» **EXERCISE REQUIREMENTS**: When you reach the line with "Inference: Discounts and" in the data below, begin printing lines exactly, and stop once the line with "Observation: The bar" has been printed.

» **RECORDS SHOWN**:
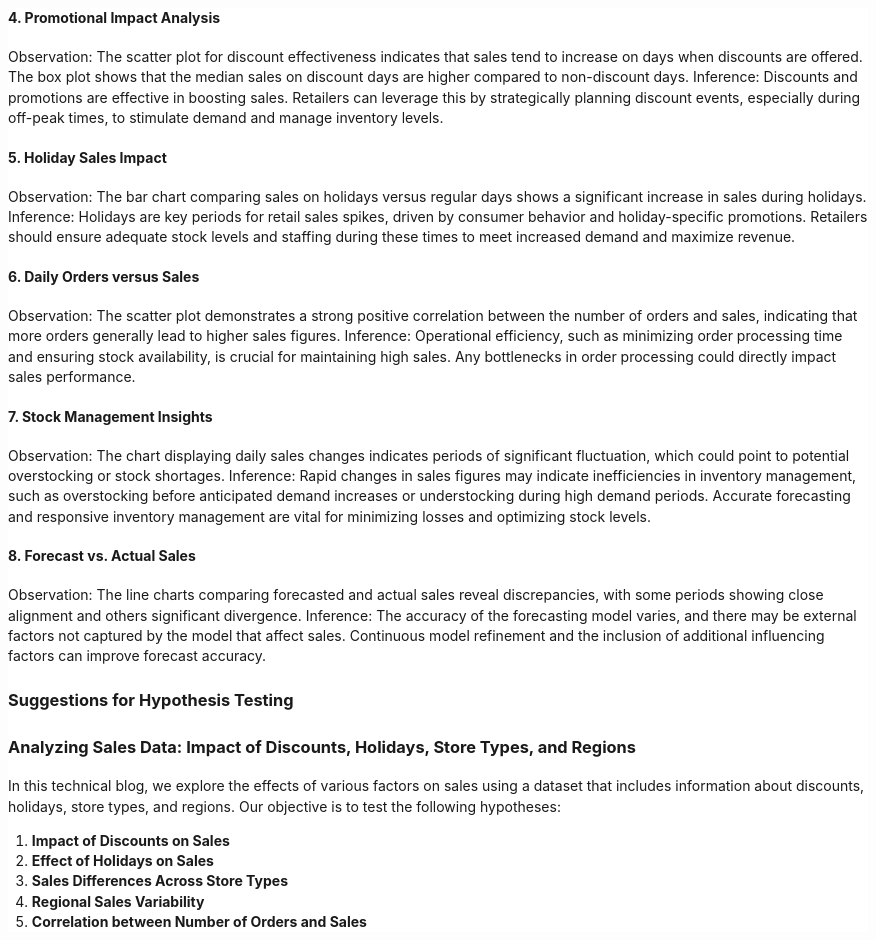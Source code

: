 #### 4. Promotional Impact Analysis
Observation: The scatter plot for discount effectiveness indicates that sales tend to increase on days when discounts are offered. The box plot shows that the median sales on discount days are higher compared to non-discount days.
Inference: Discounts and promotions are effective in boosting sales. Retailers can leverage this by strategically planning discount events, especially during off-peak times, to stimulate demand and manage inventory levels.

#### 5. Holiday Sales Impact
Observation: The bar chart comparing sales on holidays versus regular days shows a significant increase in sales during holidays.
Inference: Holidays are key periods for retail sales spikes, driven by consumer behavior and holiday-specific promotions. Retailers should ensure adequate stock levels and staffing during these times to meet increased demand and maximize revenue.

#### 6. Daily Orders versus Sales
Observation: The scatter plot demonstrates a strong positive correlation between the number of orders and sales, indicating that more orders generally lead to higher sales figures.
Inference: Operational efficiency, such as minimizing order processing time and ensuring stock availability, is crucial for maintaining high sales. Any bottlenecks in order processing could directly impact sales performance.

#### 7. Stock Management Insights
Observation: The chart displaying daily sales changes indicates periods of significant fluctuation, which could point to potential overstocking or stock shortages.
Inference: Rapid changes in sales figures may indicate inefficiencies in inventory management, such as overstocking before anticipated demand increases or understocking during high demand periods. Accurate forecasting and responsive inventory management are vital for minimizing losses and optimizing stock levels.

#### 8. Forecast vs. Actual Sales
Observation: The line charts comparing forecasted and actual sales reveal discrepancies, with some periods showing close alignment and others significant divergence.
Inference: The accuracy of the forecasting model varies, and there may be external factors not captured by the model that affect sales. Continuous model refinement and the inclusion of additional influencing factors can improve forecast accuracy.


### Suggestions for Hypothesis Testing

### Analyzing Sales Data: Impact of Discounts, Holidays, Store Types, and Regions

In this technical blog, we explore the effects of various factors on sales using a dataset that includes information about discounts, holidays, store types, and regions. Our objective is to test the following hypotheses:

1. **Impact of Discounts on Sales**
2. **Effect of Holidays on Sales**
3. **Sales Differences Across Store Types**
4. **Regional Sales Variability**
5. **Correlation between Number of Orders and Sales**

» **EXPECTED ANSWER**:
Inference: Discounts and promotions are effective in boosting sales. Retailers can leverage this by strategically planning discount events, especially during off-peak times, to stimulate demand and manage inventory levels.

#### 5. Holiday Sales Impact
Observation: The bar chart comparing sales on holidays versus regular days shows a significant increase in sales during holidays.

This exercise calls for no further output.